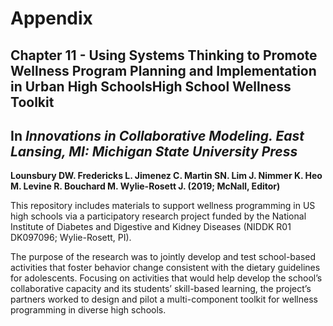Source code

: # Appendix
## Chapter 11 - Using Systems Thinking to Promote Wellness Program Planning and Implementation in Urban High SchoolsHigh School Wellness Toolkit
## In <i>Innovations in Collaborative Modeling. East Lansing, MI: Michigan State University Press</i>

<b>Lounsbury DW. Fredericks L. Jimenez C. Martin SN. Lim J. Nimmer K. Heo M. Levine R. Bouchard M. Wylie-Rosett J. (2019; McNall, Editor)</b>

This repository includes materials to support wellness programming in US high schools via a participatory research project funded by the National Institute of Diabetes and Digestive and Kidney Diseases  (NIDDK R01 DK097096; Wylie-Rosett, PI). 

The purpose of the research was to jointly develop and test school-based activities that foster behavior change consistent with the dietary guidelines for adolescents. Focusing on activities that would help develop the school’s collaborative capacity and its students’ skill-based learning, the project’s partners worked to design and pilot a multi-component toolkit for wellness programming in diverse high schools.

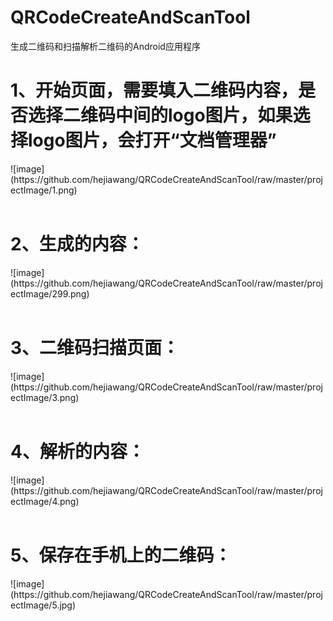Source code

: # QRCodeCreateAndScanTool
生成二维码和扫描解析二维码的Android应用程序

<h1>1、开始页面，需要填入二维码内容，是否选择二维码中间的logo图片，如果选择logo图片，会打开“文档管理器”</h1>
![image](https://github.com/hejiawang/QRCodeCreateAndScanTool/raw/master/projectImage/1.png)
</br>
</br>
<h1>2、生成的内容：</h1>
![image](https://github.com/hejiawang/QRCodeCreateAndScanTool/raw/master/projectImage/299.png)
</br>
</br>
<h1>3、二维码扫描页面：</h1>
![image](https://github.com/hejiawang/QRCodeCreateAndScanTool/raw/master/projectImage/3.png)
</br>
</br>
<h1>4、解析的内容：</h1>
![image](https://github.com/hejiawang/QRCodeCreateAndScanTool/raw/master/projectImage/4.png)
</br>
</br>
<h1>5、保存在手机上的二维码：</h1>
![image](https://github.com/hejiawang/QRCodeCreateAndScanTool/raw/master/projectImage/5.jpg)
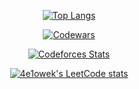 <div align="center">
  
  [![Top Langs](https://github-readme-stats.vercel.app/api/top-langs/?username=atvKail&layout=compact)](https://github.com/anuraghazra/github-readme-stats)
  
  [![Codewars](https://github.r2v.ch/codewars?user=4e1&top_languages=true)](https://www.codewars.com/users/4e1)
  
  [![Codeforces Stats](https://codeforces-readme-stats.vercel.app/api/card?username=Animehnik)](https://codeforces.com/profile/Animehnik)
  
  [![4e1owek's LeetCode stats](https://leetcode-stats-six.vercel.app/?username=atvKailS&theme=dark)]([https://github.com/KnlnKS/leetcode-stats])
  
</div>
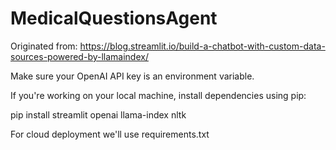 # MedicalQuestionsAgent

Originated from:
https://blog.streamlit.io/build-a-chatbot-with-custom-data-sources-powered-by-llamaindex/

Make sure your OpenAI API key is an environment variable.

If you're working on your local machine, install dependencies using pip:

pip install streamlit openai llama-index nltk

For cloud deployment we'll use requirements.txt
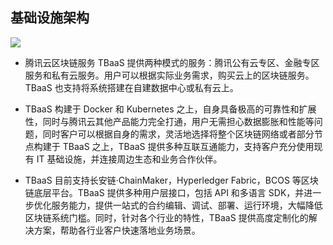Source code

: ## 基础设施架构

![](https://main.qcloudimg.com/raw/36f119caa39a3b99d95905d6eca3824e.png)

-	腾讯云区块链服务 TBaaS 提供两种模式的服务：腾讯公有云专区、金融专区服务和私有云服务。用户可以根据实际业务需求，购买云上的区块链服务。TBaaS 也支持将系统搭建在自建数据中心或私有云上。

- TBaaS 构建于 Docker 和 Kubernetes 之上，自身具备极高的可靠性和扩展性，同时与腾讯云其他产品能力完全打通，用户无需担心数据膨胀和性能等问题，同时客户可以根据自身的需求，灵活地选择将整个区块链网络或者部分节点构建于 TBaaS 之上，TBaaS 提供多种互联互通能力，支持客户充分使用现有 IT 基础设施，并连接周边生态和业务合作伙伴。

- TBaaS 目前支持长安链·ChainMaker，Hyperledger Fabric，BCOS 等区块链底层平台。TBaaS 提供多种用户层接口，包括 API 和多语言 SDK，并进一步优化服务能力，提供一站式的合约编辑、调试、部署、运行环境，大幅降低区块链系统门槛。同时，针对各个行业的特性，TBaaS 提供高度定制化的解决方案，帮助各行业客户快速落地业务场景。

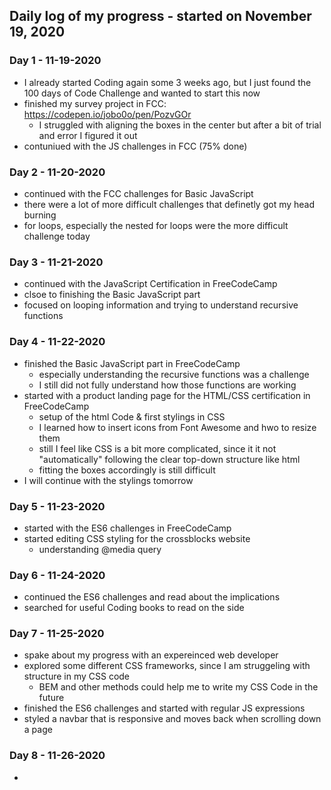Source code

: ## Daily log of my progress - started on November 19, 2020

### Day 1 - 11-19-2020
- I already started Coding again some 3 weeks ago, but I just found the 100 days of Code Challenge and wanted 
to start this now
- finished my survey project in FCC: https://codepen.io/jobo0o/pen/PozvGOr
    - I struggled with aligning the boxes in the center but after a bit of trial and error I figured it out
- contuniued with the JS challenges in FCC (75% done)

### Day 2 - 11-20-2020
- continued with the FCC challenges for Basic JavaScript
- there were a lot of more difficult challenges that definetly got my head burning
- for loops, especially the nested for loops were the more difficult challenge today

### Day 3 - 11-21-2020
- continued with the JavaScript Certification in FreeCodeCamp
- clsoe to finishing the Basic JavaScript part
- focused on looping information and trying to understand recursive functions

### Day 4 - 11-22-2020
- finished the Basic JavaScript part in FreeCodeCamp 
    - especially understanding the recursive functions was a challenge
    - I still did not fully understand how those functions are working
- started with a product landing page for the HTML/CSS certification in FreeCodeCamp
    - setup of the html Code & first stylings in CSS
    - I learned how to insert icons from Font Awesome and hwo to resize them
    - still I feel like CSS is a bit more complicated, since it it not "automatically" following the clear top-down structure like html
    - fitting the boxes accordingly is still difficult
- I will continue with the stylings tomorrow

### Day 5 - 11-23-2020
- started with the ES6 challenges in FreeCodeCamp
- started editing CSS styling for the crossblocks website
    - understanding @media query
    
### Day 6 - 11-24-2020
- continued the ES6 challenges and read about the implications
- searched for useful Coding books to read on the side

### Day 7 - 11-25-2020
- spake about my progress with an expereinced web developer
- explored some different CSS frameworks, since I am struggeling with structure in my CSS code
    - BEM and other methods could help me to write my CSS Code in the future
- finished the ES6 challenges and started with regular JS expressions
- styled a navbar that is responsive and moves back when scrolling down a page

### Day 8 - 11-26-2020
- 






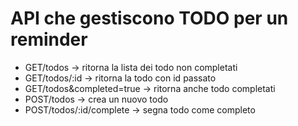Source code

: # API che gestiscono TODO per un reminder

- GET/todos -> ritorna la lista dei todo non completati
- GET/todos/:id -> ritorna la todo con id passato
- GET/todos&completed=true -> ritorna anche todo completati
- POST/todos -> crea un nuovo todo
- POST/todos/:id/complete -> segna todo come completo
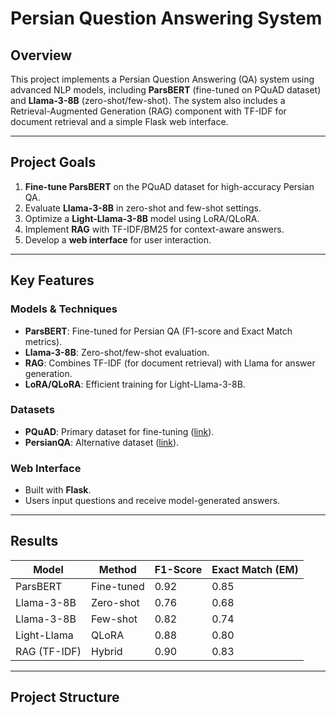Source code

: 
# Persian Question Answering System 

## Overview
This project implements a Persian Question Answering (QA) system using advanced NLP models, including **ParsBERT** (fine-tuned on PQuAD dataset) and **Llama-3-8B** (zero-shot/few-shot). The system also includes a Retrieval-Augmented Generation (RAG) component with TF-IDF for document retrieval and a simple Flask web interface.

---

## Project Goals
1. **Fine-tune ParsBERT** on the PQuAD dataset for high-accuracy Persian QA.
2. Evaluate **Llama-3-8B** in zero-shot and few-shot settings.
3. Optimize a **Light-Llama-3-8B** model using LoRA/QLoRA.
4. Implement **RAG** with TF-IDF/BM25 for context-aware answers.
5. Develop a **web interface** for user interaction.

---

## Key Features
### Models & Techniques
- **ParsBERT**: Fine-tuned for Persian QA (F1-score and Exact Match metrics).
- **Llama-3-8B**: Zero-shot/few-shot evaluation.
- **RAG**: Combines TF-IDF (for document retrieval) with Llama for answer generation.
- **LoRA/QLoRA**: Efficient training for Light-Llama-3-8B.

### Datasets
- **PQuAD**: Primary dataset for fine-tuning ([link](https://huggingface.co/datasets/Gholamreza/pquad)).
- **PersianQA**: Alternative dataset ([link](https://huggingface.co/datasets/SajjadAyoubi/persian_qa)).

### Web Interface
- Built with **Flask**.
- Users input questions and receive model-generated answers.

---

## Results
| Model          | Method       | F1-Score | Exact Match (EM) |
|----------------|-------------|----------|------------------|
| ParsBERT       | Fine-tuned  | 0.92     | 0.85             |
| Llama-3-8B     | Zero-shot   | 0.76     | 0.68             |
| Llama-3-8B     | Few-shot    | 0.82     | 0.74             |
| Light-Llama    | QLoRA       | 0.88     | 0.80             |
| RAG (TF-IDF)   | Hybrid      | 0.90     | 0.83             |

---

## Project Structure
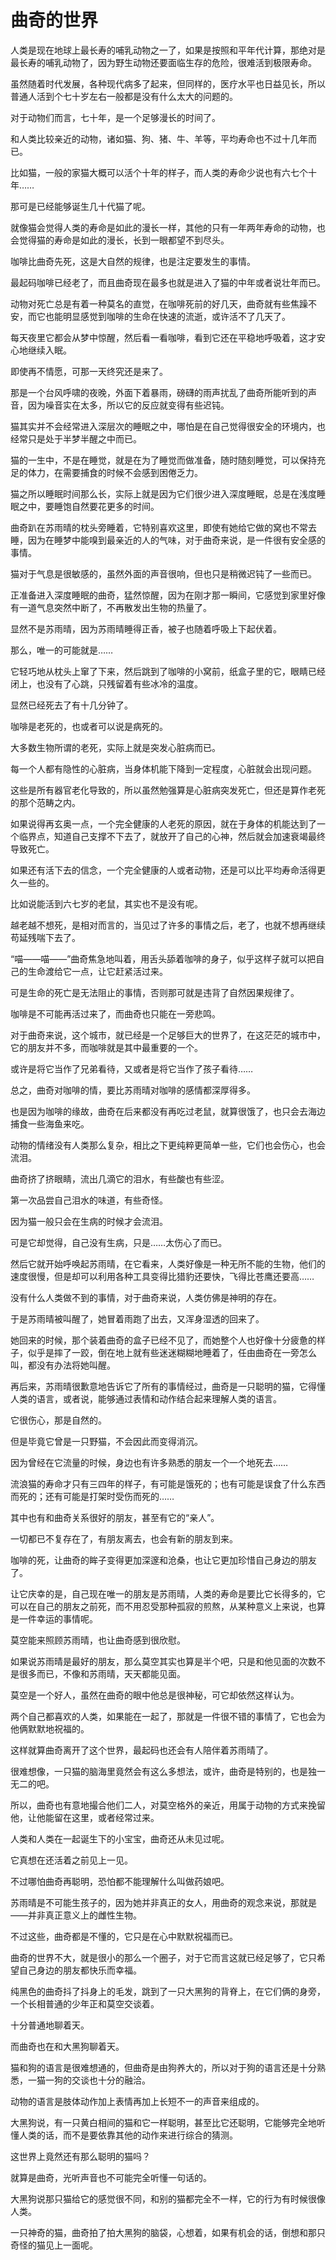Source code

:# 曲奇的世界

人类是现在地球上最长寿的哺乳动物之一了，如果是按照和平年代计算，那绝对是最长寿的哺乳动物了，因为野生动物还要面临生存的危险，很难活到极限寿命。

虽然随着时代发展，各种现代病多了起来，但同样的，医疗水平也日益见长，所以普通人活到个七十岁左右一般都是没有什么太大的问题的。

对于动物们而言，七十年，是一个足够漫长的时间了。

和人类比较亲近的动物，诸如猫、狗、猪、牛、羊等，平均寿命也不过十几年而已。

比如猫，一般的家猫大概可以活个十年的样子，而人类的寿命少说也有六七个十年……

那可是已经能够诞生几十代猫了呢。

就像猫会觉得人类的寿命是如此的漫长一样，其他的只有一年两年寿命的动物，也会觉得猫的寿命是如此的漫长，长到一眼都望不到尽头。

咖啡比曲奇先死，这是大自然的规律，也是注定要发生的事情。

最起码咖啡已经老了，而且曲奇现在最多也就是进入了猫的中年或者说壮年而已。

动物对死亡总是有着一种莫名的直觉，在咖啡死前的好几天，曲奇就有些焦躁不安，而它也能明显感觉到咖啡的生命在快速的流逝，或许活不了几天了。

每天夜里它都会从梦中惊醒，然后看一看咖啡，看到它还在平稳地呼吸着，这才安心地继续入眠。

即使再不情愿，可那一天终究还是来了。

那是一个台风呼啸的夜晚，外面下着暴雨，磅礴的雨声扰乱了曲奇所能听到的声音，因为噪音实在太多，所以它的反应就变得有些迟钝。

猫其实并不会经常进入深层次的睡眠之中，哪怕是在自己觉得很安全的环境内，也经常只是处于半梦半醒之中而已。

猫的一生中，不是在睡觉，就是在为了睡觉而做准备，随时随刻睡觉，可以保持充足的体力，在需要捕食的时候不会感到困倦乏力。

猫之所以睡眠时间那么长，实际上就是因为它们很少进入深度睡眠，总是在浅度睡眠之中，要睡饱自然要花更多的时间。

曲奇趴在苏雨晴的枕头旁睡着，它特别喜欢这里，即使有她给它做的窝也不常去睡，因为在睡梦中能嗅到最亲近的人的气味，对于曲奇来说，是一件很有安全感的事情。

猫对于气息是很敏感的，虽然外面的声音很响，但也只是稍微迟钝了一些而已。

正准备进入深度睡眠的曲奇，猛然惊醒，因为在刚才那一瞬间，它感觉到家里好像有一道气息突然中断了，不再散发出生物的热量了。

显然不是苏雨晴，因为苏雨晴睡得正香，被子也随着呼吸上下起伏着。

那么，唯一的可能就是……

它轻巧地从枕头上窜了下来，然后跳到了咖啡的小窝前，纸盒子里的它，眼睛已经闭上，也没有了心跳，只残留着有些冰冷的温度。

显然已经死去了有十几分钟了。

咖啡是老死的，也或者可以说是病死的。

大多数生物所谓的老死，实际上就是突发心脏病而已。

每一个人都有隐性的心脏病，当身体机能下降到一定程度，心脏就会出现问题。

这些是所有器官老化导致的，所以虽然勉强算是心脏病突发死亡，但还是算作老死的那个范畴之内。

如果说得再玄奥一点，一个完全健康的人老死的原因，就在于身体的机能达到了一个临界点，知道自己支撑不下去了，就放开了自己的心神，然后就会加速衰竭最终导致死亡。

如果还有活下去的信念，一个完全健康的人或者动物，还是可以比平均寿命活得更久一些的。

比如说能活到六七岁的老鼠，其实也不是没有呢。

越老越不想死，是相对而言的，当见过了许多的事情之后，老了，也就不想再继续苟延残喘下去了。

“喵——喵——”曲奇焦急地叫着，用舌头舔着咖啡的身子，似乎这样子就可以把自己的生命渡给它一点，让它赶紧活过来。

可是生命的死亡是无法阻止的事情，否则那可就是违背了自然因果规律了。

咖啡是不可能再活过来了，而曲奇也只能在一旁悲鸣。

对于曲奇来说，这个城市，就已经是一个足够巨大的世界了，在这茫茫的城市中，它的朋友并不多，而咖啡就是其中最重要的一个。

或许是将它当作了兄弟看待，又或者是将它当作了孩子看待……

总之，曲奇对咖啡的情，要比苏雨晴对咖啡的感情都深厚得多。

也是因为咖啡的缘故，曲奇在后来都没有再吃过老鼠，就算很饿了，也只会去海边捕食一些海鱼来吃。

动物的情绪没有人类那么复杂，相比之下更纯粹更简单一些，它们也会伤心，也会流泪。

曲奇挤了挤眼睛，流出几滴它的泪水，有些酸也有些涩。

第一次品尝自己泪水的味道，有些奇怪。

因为猫一般只会在生病的时候才会流泪。

可是它却觉得，自己没有生病，只是……太伤心了而已。

然后它就开始呼唤起苏雨晴，在它看来，人类好像是一种无所不能的生物，他们的速度很慢，但是却可以利用各种工具变得比猎豹还要快，飞得比苍鹰还要高……

没有什么人类做不到的事情，对于曲奇来说，人类仿佛是神明的存在。

于是苏雨晴被叫醒了，她冒着雨跑了出去，又浑身湿透的回来了。

她回来的时候，那个装着曲奇的盒子已经不见了，而她整个人也好像十分疲惫的样子，似乎是摔了一跤，倒在地上就有些迷迷糊糊地睡着了，任由曲奇在一旁怎么叫，都没有办法将她叫醒。

再后来，苏雨晴很歉意地告诉它了所有的事情经过，曲奇是一只聪明的猫，它得懂人类的语言，或者说，能够通过表情和动作结合起来理解人类的语言。

它很伤心，那是自然的。

但是毕竟它曾是一只野猫，不会因此而变得消沉。

因为曾经在它流量的时候，身边也有许多熟悉的朋友一个一个地死去……

流浪猫的寿命才只有三四年的样子，有可能是饿死的；也有可能是误食了什么东西而死的；还有可能是打架时受伤而死的……

其中也有和曲奇关系很好的朋友，甚至有它的“亲人”。

一切都已不复存在了，有朋友离去，也会有新的朋友到来。

咖啡的死，让曲奇的眸子变得更加深邃和沧桑，也让它更加珍惜自己身边的朋友了。

让它庆幸的是，自己现在唯一的朋友是苏雨晴，人类的寿命是要比它长得多的，它可以在自己的朋友之前死，而不用忍受那种孤寂的煎熬，从某种意义上来说，也算是一件幸运的事情呢。

莫空能来照顾苏雨晴，也让曲奇感到很欣慰。

如果说苏雨晴是最好的朋友，那么莫空其实也算是半个吧，只是和他见面的次数不是很多而已，不像和苏雨晴，天天都能见面。

莫空是一个好人，虽然在曲奇的眼中他总是很神秘，可它却依然这样认为。

两个自己都喜欢的人类，如果能在一起了，那就是一件很不错的事情了，它也会为他俩默默地祝福的。

这样就算曲奇离开了这个世界，最起码也还会有人陪伴着苏雨晴了。

很难想像，一只猫的脑海里竟然会有这么多想法，或许，曲奇是特别的，也是独一无二的吧。

所以，曲奇也有意地撮合他们二人，对莫空格外的亲近，用属于动物的方式来挽留他，让他能留在这里，或者经常过来。

人类和人类在一起诞生下的小宝宝，曲奇还从未见过呢。

它真想在还活着之前见上一见。

不过哪怕曲奇再聪明，恐怕都不能理解什么叫做药娘吧。

苏雨晴是不可能生孩子的，因为她并非真正的女人，用曲奇的观念来说，那就是——并非真正意义上的雌性生物。

不过这些，曲奇都是不懂的，它只是在心中默默祝福而已。

曲奇的世界不大，就是很小的那么一个圈子，对于它而言这就已经足够了，它只希望自己身边的朋友都快乐而幸福。

纯黑色的曲奇抖了抖身上的毛发，跳到了一只大黑狗的背脊上，在它们俩的身旁，一个长相普通的少年正和莫空交谈着。

十分普通地聊着天。

而曲奇也在和大黑狗聊着天。

猫和狗的语言是很难想通的，但曲奇是由狗养大的，所以对于狗的语言还是十分熟悉，一猫一狗的交谈也十分的融洽。

动物的语言是肢体动作加上表情再加上长短不一的声音来组成的。

大黑狗说，有一只黄白相间的猫和它一样聪明，甚至比它还聪明，它能够完全地听懂人类的话，而不是要依靠其他的动作来进行综合的猜测。

这世界上竟然还有那么聪明的猫吗？

就算是曲奇，光听声音也不可能完全听懂一句话的。

大黑狗说那只猫给它的感觉很不同，和别的猫都完全不一样，它的行为有时候很像人类。

一只神奇的猫，曲奇拍了拍大黑狗的脑袋，心想着，如果有机会的话，倒想和那只奇怪的猫见上一面呢。
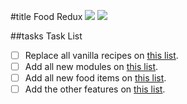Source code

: #title Food Redux [![](http://cf.way2muchnoise.eu/versions/food-redux.svg)](https://www.curseforge.com/minecraft/mc-mods/food-redux)  [![](http://cf.way2muchnoise.eu/full_food-redux_downloads.svg)](https://www.curseforge.com/minecraft/mc-mods/food-redux)

##tasks Task List
- [ ] Replace all vanilla recipes on [this list](assets/recipes.md).
- [ ] Add all new modules on [this list](assets/modules.md).
- [ ] Add all new food items on [this list](assets/modules.md).
- [ ] Add the other features on [this list]().
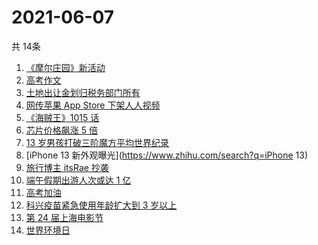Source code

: # 2021-06-07
  共 14条

  <!-- BEGIN -->
  <!-- 最后更新时间:Mon Jun 07 2021 05:29:21 GMT+0000 (Coordinated Universal Time) -->
  1. [《摩尔庄园》新活动](https://www.zhihu.com/search?q=摩尔庄园)
1. [高考作文](https://www.zhihu.com/search?q=高考作文)
1. [土地出让金划归税务部门所有](https://www.zhihu.com/search?q=土地出让金)
1. [网传苹果 App Store 下架人人视频](https://www.zhihu.com/search?q=人人视频)
1. [《海贼王》1015 话](https://www.zhihu.com/search?q=海贼王)
1. [芯片价格飙涨 5 倍](https://www.zhihu.com/search?q=芯片)
1. [13 岁男孩打破三阶魔方平均世界纪录](https://www.zhihu.com/search?q=魔方速拧)
1. [iPhone 13 新外观曝光](https://www.zhihu.com/search?q=iPhone 13)
1. [旅行博主 itsRae 抄袭](https://www.zhihu.com/search?q=itsRae)
1. [端午假期出游人次或达 1 亿](https://www.zhihu.com/search?q=端午假期)
1. [高考加油](https://www.zhihu.com/search?q=高考)
1. [科兴疫苗紧急使用年龄扩大到 3 岁以上](https://www.zhihu.com/search?q=科兴疫苗)
1. [第 24 届上海电影节](https://www.zhihu.com/search?q=上海电影节)
1. [世界环境日](https://www.zhihu.com/search?q=世界环境日)
  <!-- END -->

········

• [REQUIRED WORK]: In the entries above, find the line holding "咖啡的死，让曲奇的眸子变得更加深邃和沧桑，也让它更加珍惜自己身边的朋友了。" and the line holding "所以，曲奇也有意地撮合他们二", then retype exactly those two lines and every line between them, and nothing else.

• [COMPLETED TASK]:
咖啡的死，让曲奇的眸子变得更加深邃和沧桑，也让它更加珍惜自己身边的朋友了。

让它庆幸的是，自己现在唯一的朋友是苏雨晴，人类的寿命是要比它长得多的，它可以在自己的朋友之前死，而不用忍受那种孤寂的煎熬，从某种意义上来说，也算是一件幸运的事情呢。

莫空能来照顾苏雨晴，也让曲奇感到很欣慰。

如果说苏雨晴是最好的朋友，那么莫空其实也算是半个吧，只是和他见面的次数不是很多而已，不像和苏雨晴，天天都能见面。

莫空是一个好人，虽然在曲奇的眼中他总是很神秘，可它却依然这样认为。

两个自己都喜欢的人类，如果能在一起了，那就是一件很不错的事情了，它也会为他俩默默地祝福的。

这样就算曲奇离开了这个世界，最起码也还会有人陪伴着苏雨晴了。

很难想像，一只猫的脑海里竟然会有这么多想法，或许，曲奇是特别的，也是独一无二的吧。

所以，曲奇也有意地撮合他们二人，对莫空格外的亲近，用属于动物的方式来挽留他，让他能留在这里，或者经常过来。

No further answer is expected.